- ASSIGNMENT
Among the lines below, restate word for word only those from the line with "mengeluarkan peserta shift" through the line with "karena peserta pada", with both end lines kept.

- STUDY MATERIAL
:::

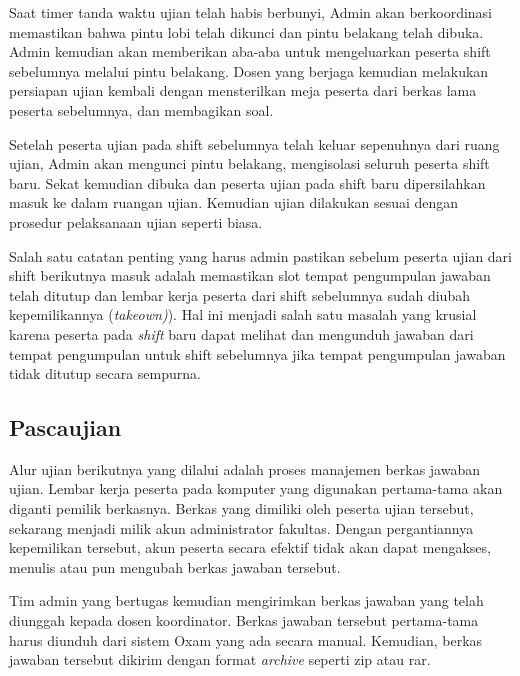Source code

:         Saat timer tanda waktu ujian telah habis berbunyi, Admin akan
        berkoordinasi memastikan bahwa pintu lobi telah dikunci dan pintu
        belakang telah dibuka. Admin kemudian akan memberikan aba-aba untuk
        mengeluarkan peserta shift sebelumnya melalui pintu belakang. Dosen yang
        berjaga kemudian melakukan persiapan ujian kembali dengan mensterilkan
        meja peserta dari berkas lama peserta sebelumnya, dan membagikan soal.
        
        Setelah peserta ujian pada shift sebelumnya telah keluar sepenuhnya dari
        ruang ujian, Admin akan mengunci pintu belakang, mengisolasi seluruh
        peserta shift baru. Sekat kemudian dibuka dan peserta ujian pada shift
        baru dipersilahkan masuk ke dalam ruangan ujian. Kemudian ujian
        dilakukan sesuai dengan prosedur pelaksanaan ujian seperti biasa.
        
        Salah satu catatan penting yang harus admin pastikan sebelum peserta
        ujian dari shift berikutnya masuk adalah memastikan slot tempat pengumpulan
        jawaban telah ditutup dan lembar kerja peserta dari shift sebelumnya sudah diubah
        kepemilikannya (\textit{takeown)}). Hal ini menjadi salah satu masalah yang krusial
        karena peserta pada \textit{shift} baru dapat melihat dan mengunduh jawaban dari tempat
        pengumpulan untuk shift sebelumnya jika tempat pengumpulan jawaban tidak ditutup secara sempurna.
    
    \subsection{Pascaujian}
        Alur ujian berikutnya yang dilalui adalah proses manajemen berkas
        jawaban ujian. Lembar kerja peserta pada komputer yang digunakan
        pertama-tama akan diganti pemilik berkasnya. Berkas yang dimiliki oleh
        peserta ujian tersebut, sekarang menjadi milik akun administrator
        fakultas. Dengan pergantiannya kepemilikan tersebut, akun peserta secara
        efektif tidak akan dapat mengakses, menulis atau pun mengubah berkas
        jawaban tersebut.
        
        Tim admin yang bertugas kemudian mengirimkan berkas jawaban yang telah
        diunggah kepada dosen koordinator. Berkas jawaban tersebut pertama-tama
        harus diunduh dari sistem Oxam yang ada secara manual. Kemudian, berkas
        jawaban tersebut dikirim dengan format \textit{archive} seperti zip atau
        rar.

:::

- SOLVED EXERCISE
        mengeluarkan peserta shift sebelumnya melalui pintu belakang. Dosen yang
        berjaga kemudian melakukan persiapan ujian kembali dengan mensterilkan
        meja peserta dari berkas lama peserta sebelumnya, dan membagikan soal.
        
        Setelah peserta ujian pada shift sebelumnya telah keluar sepenuhnya dari
        ruang ujian, Admin akan mengunci pintu belakang, mengisolasi seluruh
        peserta shift baru. Sekat kemudian dibuka dan peserta ujian pada shift
        baru dipersilahkan masuk ke dalam ruangan ujian. Kemudian ujian
        dilakukan sesuai dengan prosedur pelaksanaan ujian seperti biasa.
        
        Salah satu catatan penting yang harus admin pastikan sebelum peserta
        ujian dari shift berikutnya masuk adalah memastikan slot tempat pengumpulan
        jawaban telah ditutup dan lembar kerja peserta dari shift sebelumnya sudah diubah
        kepemilikannya (\textit{takeown)}). Hal ini menjadi salah satu masalah yang krusial
        karena peserta pada \textit{shift} baru dapat melihat dan mengunduh jawaban dari tempat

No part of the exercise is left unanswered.